However, it is important to consider that there is always the risk of a double default, where both the firm underlying the CDS and the counterparty to the CDS default, and since it is mandatory that CDX contracts be centrally cleared, while single name CDS contracts are cleared on a voluntary basis, the margin requirements for the long and the short sides of the CDX-CDS trades cannot be offset against each other (only about 40 percent of the single name contracts underlying the investment grade index are eligible for central clearing.) Additionally, all 126 single name contracts necessary for this trade will have non-zero upfront payments, increasing trade cost. Finally, as with any trade involving CDX, it is important to consider that whenever the index rolls, the newly off-the-run index becomes far less liquid.

Figure 1. Historical evolution of the CDS-CDX basis. Source: Markit

Credit Curves

The spread demanded for buying or selling protection on a reference entity’s credit varies with the length of the period for which protection is sought. A credit curve is a set of points indicating the spread on a CDS for different maturities. Each point belonging to the curve represents the spread that makes the present value of expected spread payments is equal to the present value of the payout in case of a credit event (fair pricing.) In other words, it makes the present value of the Fee Leg (protection buyer) is equal to that of the Contingent Leg (protection seller.) We’ll quickly delve into what the slope of the curve indicates about market sentiment before discussing curve trading.

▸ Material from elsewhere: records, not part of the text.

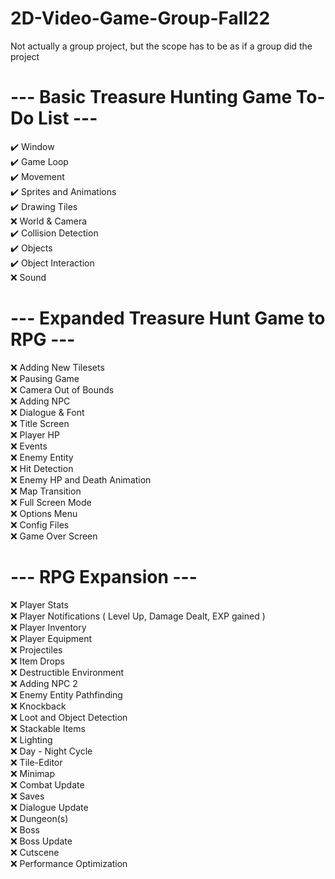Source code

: # 2D-Video-Game-Group-Fall22
Not actually a group project, but the scope has to be as if a group did the project

# --- Basic Treasure Hunting Game To-Do List ---
:heavy_check_mark: Window  
:heavy_check_mark: Game Loop  
:heavy_check_mark: Movement  
:heavy_check_mark: Sprites and Animations  
:heavy_check_mark: Drawing Tiles  
:x: World & Camera  
:heavy_check_mark: Collision Detection  
:heavy_check_mark: Objects  
:heavy_check_mark: Object Interaction  
:x: Sound   

# --- Expanded Treasure Hunt Game to RPG ---
:x: Adding New Tilesets  
:x: Pausing Game  
:x: Camera Out of Bounds  
:x: Adding NPC  
:x: Dialogue & Font  
:x: Title Screen  
:x: Player HP  
:x: Events  
:x: Enemy Entity  
:x: Hit Detection  
:x: Enemy HP and Death Animation  
:x: Map Transition  
:x: Full Screen Mode  
:x: Options Menu  
:x: Config Files  
:x: Game Over Screen  

# --- RPG Expansion ---
:x: Player Stats  
:x: Player Notifications ( Level Up, Damage Dealt, EXP gained )  
:x: Player Inventory  
:x: Player Equipment  
:x: Projectiles  
:x: Item Drops  
:x: Destructible Environment  
:x: Adding NPC 2  
:x: Enemy Entity Pathfinding  
:x: Knockback  
:x: Loot and Object Detection  
:x: Stackable Items  
:x: Lighting  
:x: Day - Night Cycle  
:x: Tile-Editor  
:x: Minimap  
:x: Combat Update  
:x: Saves  
:x: Dialogue Update  
:x: Dungeon(s)  
:x: Boss  
:x: Boss Update  
:x: Cutscene  
:x: Performance Optimization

To understand the slope of credit curves we first need to introduce the concept of hazard rate. The hazard rate is defined as the conditional probability of default in a specific period and it is denoted by $\lambda_t\$, t being the period under consideration. Symmetrically, probabilities of survival are defined as $Ps_t=1-\lambda_t\$. When credit curves are upward sloping, what is increasing over time is not the probability of default for the credit in question but the hazard rate, this means that the probability of default in any period (assuming the reference entity has not defaulted up until then) increases with time. Therefore, markets are not only implying that default becomes more likely with the passage of time, but also that the rate at which the probability increases is increasing itself (in other words, a positive second derivative.) Thus, creditworthiness decreases as we move from one period into the next. Upward sloping curves are typical of investment grade companies, which are considered unlikely to default in the short term but still require wider spreads to account for the inherent uncertainty corresponding to longer maturities.

A flat curve indicates that although a credit event is considered likely, there is uncertainty as to when it will occur. Finally, downward sloping credit curves are typically associated with companies that are expected to default in the short term because they indicate high hazard rates (i.e., low probability of survival) in the short term, suggesting investors believe they won’t survive the coming months, but lower hazard rates as we move into the future, the rationale being that after the tough period ends, the entity will be relatively less likely to default and may be more resilient than expected.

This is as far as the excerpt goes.